The FDA has granted a breakthrough therapy designation to the combination of venetoclax plus azacitidine for use in the treatment of adult patients with previously untreated, intermediate-, high-, and very high–risk myelodysplastic syndromes based on the revised International Prognostic Scoring System.
The FDA has granted a breakthrough therapy designation to the combination of venetoclax (Venclexta) plus azacitidine for use in the treatment of adult patients with previously untreated, intermediate-, high-, and very high–risk myelodysplastic syndromes (MDS) based on the revised International Prognostic Scoring System (IPSS).1
The decision was based on interim data from the phase 1b M15-531 study (NCT02942290), which demonstrated that the combination showcased encouraging efficacy, which included durable responses, and an acceptable safety profile in patients with higher-risk MDS.2
“Higher-risk MDS is associated with poor prognosis, reduced quality of life, and limited treatment options,” Levi Garraway, MD, PhD, chief medical officer and head of Global Product Development at Genentech, stated in a press release. “We are pleased that the FDA has granted [venetoclax] its sixth breakthrough therapy designation in recognition of its potential to improve outcomes for people with MDS in combination with azacitidine.”
The open-label, non-randomized, multicenter, dose-finding phase 1b study examined venetoclax plus azacitidine in treatment-naïve patients with higher-risk MDS. To be eligible for enrollment, patients needed to be at least 18 years of age, be IPSS intermediate-2 or high risk, bone marrow blasts that were lower than 20% at baseline, and an ECOG performance status of 0 to 2.
Patients who had chronic myelomonocytic leukemia or therapy-related MDS and who were eligible to receive intensive chemotherapy or allogeneic hematopoietic stem cell transplantation, were excluded.
The trial was comprised of 2 parts: a dose-escalation portion and a safety expansion portion. Venetoclax was initially given at a dose of 400 mg or 800 mg for 28 days in a 28-day treatment cycle. Because of intolerance among patients with MDS, this was later amended to an escalating dose, which went from 100 mg to 200 mg to 400 mg for 14 days in a 28-day cycle. Azacitidine was given at a dose of 75 mg/m2 subcutaneously or intravenously on days 1 through 7 of each 28-day cycle.

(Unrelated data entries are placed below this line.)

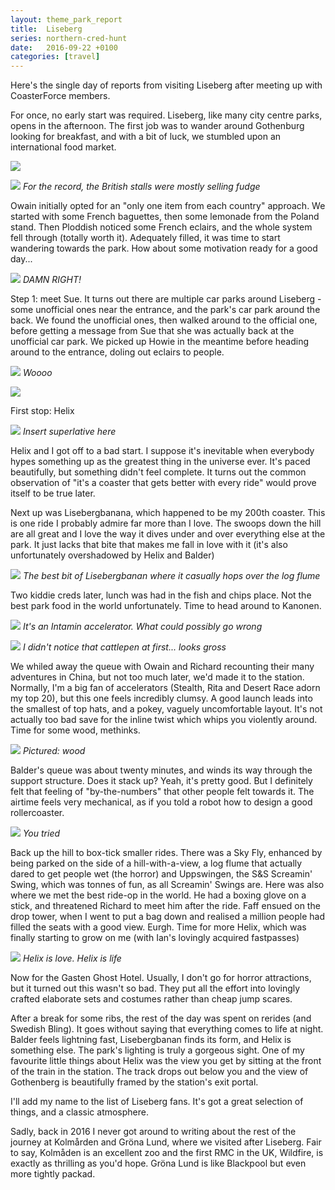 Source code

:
 ```yaml
---
layout: theme_park_report
title:  Liseberg
series: northern-cred-hunt
date:   2016-09-22 +0100
categories: [travel]
---
```

Here's the single day of reports from visiting Liseberg after meeting up with CoasterForce members.

For once, no early start was required. Liseberg, like many city centre parks, opens in the afternoon. The first job was to wander around Gothenburg looking for breakfast, and with a bit of luck, we stumbled upon an international food market.

![](http://i.imgur.com/IQdTfiH.jpg)

![](http://i.imgur.com/PzMie74.jpg)
*For the record, the British stalls were mostly selling fudge*

Owain initially opted for an "only one item from each country" approach. We started with some French baguettes, then some lemonade from the Poland stand. Then Ploddish noticed some French eclairs, and the whole system fell through (totally worth it). Adequately filled, it was time to start wandering towards the park. How about some motivation ready for a good day...

![](http://i.imgur.com/QtubI45.jpg)
*DAMN RIGHT!*

Step 1: meet Sue. It turns out there are multiple car parks around Liseberg - some unofficial ones near the entrance, and the park's car park around the back. We found the unofficial ones, then walked around to the official one, before getting a message from Sue that she was actually back at the unofficial car park. We picked up Howie in the meantime before heading around to the entrance, doling out eclairs to people.

![](http://i.imgur.com/Ib2FAwi.jpg)
*Woooo*

![](http://i.imgur.com/RwjPlGQ.jpg)

First stop: Helix

![](http://i.imgur.com/QAPBAw0.jpg)
*Insert superlative here*

Helix and I got off to a bad start. I suppose it's inevitable when everybody hypes something up as the greatest thing in the universe ever. It's paced beautifully, but something didn't feel complete. It turns out the common observation of "it's a coaster that gets better with every ride" would prove itself to be true later.

Next up was Lisebergbanana, which happened to be my 200th coaster. This is one ride I probably admire far more than I love. The swoops down the hill are all great and I love the way it dives under and over everything else at the park. It just lacks that bite that makes me fall in love with it (it's also unfortunately overshadowed by Helix and Balder)

![](http://i.imgur.com/cHRVN8w.jpg)
*The best bit of Lisebergbanan where it casually hops over the log flume*

Two kiddie creds later, lunch was had in the fish and chips place. Not the best park food in the world unfortunately. Time to head around to Kanonen.

![](http://i.imgur.com/CsFeYC3.jpg)
*It's an Intamin accelerator. What could possibly go wrong*

![](http://i.imgur.com/p7z5s4d.jpg)
*I didn't notice that cattlepen at first... looks gross*

We whiled away the queue with Owain and Richard recounting their many adventures in China, but not too much later, we'd made it to the station. Normally, I'm a big fan of accelerators (Stealth, Rita and Desert Race adorn my top 20), but this one feels incredibly clumsy. A good launch leads into the smallest of top hats, and a pokey, vaguely uncomfortable layout. It's not actually too bad save for the inline twist which whips you violently around. Time for some wood, methinks.

![](http://i.imgur.com/hw5sl7f.jpg)
*Pictured: wood*

Balder's queue was about twenty minutes, and winds its way through the support structure. Does it stack up? Yeah, it's pretty good. But I definitely felt that feeling of "by-the-numbers" that other people felt towards it. The airtime feels very mechanical, as if you told a robot how to design a good rollercoaster.

![](http://i.imgur.com/3tJzK9w.jpg)
*You tried*

Back up the hill to box-tick smaller rides. There was a Sky Fly, enhanced by being parked on the side of a hill-with-a-view, a log flume that actually dared to get people wet (the horror) and Uppswingen, the S&S Screamin' Swing, which was tonnes of fun, as all Screamin' Swings are. Here was also where we met the best ride-op in the world. He had a boxing glove on a stick, and threatened Richard to meet him after the ride. Faff ensued on the drop tower, when I went to put a bag down and realised a million people had filled the seats with a good view. Eurgh. Time for more Helix, which was finally starting to grow on me (with Ian's lovingly acquired fastpasses)

![](http://i.imgur.com/nw9A490.jpg)
*Helix is love. Helix is life*

Now for the Gasten Ghost Hotel. Usually, I don't go for horror attractions, but it turned out this wasn't so bad. They put all the effort into lovingly crafted elaborate sets and costumes rather than cheap jump scares.

After a break for some ribs, the rest of the day was spent on rerides (and Swedish Bling). It goes without saying that everything comes to life at night. Balder feels lightning fast, Lisebergbanan finds its form, and Helix is something else. The park's lighting is truly a gorgeous sight. One of my favourite little things about Helix was the view you get by sitting at the front of the train in the station. The track drops out below you and the view of Gothenberg is beautifully framed by the station's exit portal.

I'll add my name to the list of Liseberg fans. It's got a great selection of things, and a classic atmosphere.

Sadly, back in 2016 I never got around to writing about the rest of the journey at Kolmården and Gröna Lund, where we visited after Liseberg. Fair to say, Kolmåden is an excellent zoo and the first RMC in the UK, Wildfire, is exactly as thrilling as you'd hope. Gröna Lund is like Blackpool but even more tightly packad. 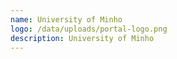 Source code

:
 ```yaml
---
name: University of Minho
logo: /data/uploads/portal-logo.png
description: University of Minho
---
```



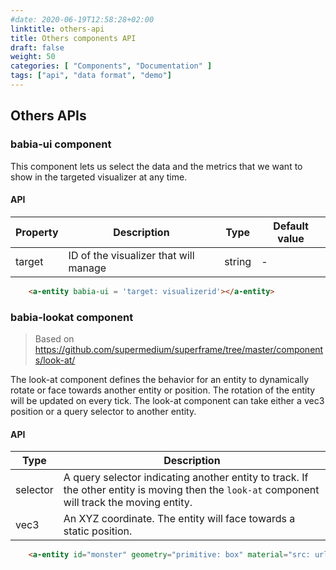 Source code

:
 ```yaml
---
#date: 2020-06-19T12:58:28+02:00
linktitle: others-api
title: Others components API
draft: false
weight: 50
categories: [ "Components", "Documentation" ]
tags: ["api", "data format", "demo"]
---
```


## Others APIs

### babia-ui component

This component lets us select the data and the metrics that we want to show in the targeted visualizer at any time.

#### API

| Property        | Description           | Type   | Default value |
| --------        | -----------           | ----   | ----- |
| target          | ID of the visualizer that will manage | string | - |

```html
    <a-entity babia-ui = 'target: visualizerid'></a-entity>
```

### babia-lookat component

> Based on https://github.com/supermedium/superframe/tree/master/components/look-at/

The look-at component defines the behavior for an entity to dynamically rotate or face towards another entity or position. The rotation of the entity will be updated on every tick. The look-at component can take either a vec3 position or a query selector to another entity.

#### API

| Type     | Description                                                                                                                                   |
|----------|-----------------------------------------------------------------------------------------------------------------------------------------------|
| selector | A query selector indicating another entity to track. If the other entity is moving then the `look-at` component will track the moving entity. |
| vec3     | An XYZ coordinate. The entity will face towards a static position.                                                                            |
```html
    <a-entity id="monster" geometry="primitive: box" material="src: url(monster.png)" look-at="[camera]"></a-entity>
``` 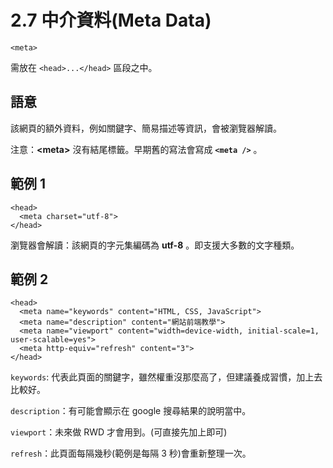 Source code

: # 2.7 中介資料(Meta Data)

`<meta>`

需放在 `<head>...</head>` 區段之中。

## 語意

該網頁的額外資料，例如關鍵字、簡易描述等資訊，會被瀏覽器解讀。

注意：**\<meta>** 沒有結尾標籤。早期舊的寫法會寫成 **`<meta />`** 。



## 範例 1

```markup
<head>
  <meta charset="utf-8">
</head>
```

瀏覽器會解讀：該網頁的字元集編碼為 **utf-8** 。即支援大多數的文字種類。



## 範例 2

```markup
<head>
  <meta name="keywords" content="HTML, CSS, JavaScript">
  <meta name="description" content="網站前端教學">
  <meta name="viewport" content="width=device-width, initial-scale=1, user-scalable=yes">
  <meta http-equiv="refresh" content="3">
</head>
```

`keywords`: 代表此頁面的關鍵字，雖然權重沒那麼高了，但建議養成習慣，加上去比較好。

`description`：有可能會顯示在 google 搜尋結果的說明當中。

`viewport`：未來做 RWD 才會用到。(可直接先加上即可)

`refresh`：此頁面每隔幾秒(範例是每隔 3 秒)會重新整理一次。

The primary objectives of the study are to evaluate the safety profile, pharmacokinetics, and identify the recommended phase 2 dose (RP2D) and dosing schedule of venetoclax in combination with azacitidine.
The median age of study participants was 71 years (range, 26-85), 75% were male, and 89% had an ECOG performance status of 0 to 1. At a data cutoff of December 31, 2019, a total of 57 patients received treatment with venetoclax plus azacitidine.
Data indicated that a median follow-up of 13.0 months (95% CI, 11.3-15.6), the objective response rate achieved with the doublet was 77%; this was comprised of a complete remission (CR) rate of 42% and a marrow CR (mCR) rate of 35%. Of these patients, 40% achieved a mCR and hematological improvement. No patients experienced a partial remission to treatment.
Moreover, the median duration of response with the regimen was 14.8 months (95% CI, 12.9–not estimable [NE]). The median progression-free survival was 17.5 months (95% CI, 14.5–NE) with the venetoclax regimen, and the median overall survival had not yet been reached (95% CI, 16.2 months–NE).
Additional data indicated that of the participants who were given the RP2D of venetoclax at 400 mg for 14 days in each 28-day cycle plus azacitidine, physical functioning per EORTC QLQ-C30 was maintained through 48 weeks of treatment. Additionally, a clinically meaningful improvement was observed with regard to fatigue and dyspnea per EORTC QLQ-C30, and this was achieved by the start of cycle 5; it was maintained through week 48.
Regarding safety, all patients reported at least 1 adverse effect (AE) and the most common ones experienced included constipation (54%), neutropenia (51%), and nausea (51%). Grade 3 or higher toxicities were experienced by 97% of patients; these comprised neutropenia (51%), febrile neutropenia (46%), and thrombocytopenia (30%). The most frequently experienced serious AE was febrile neutropenia, and that was observed in 42% of patients. The 30-day mortality rate was 2%.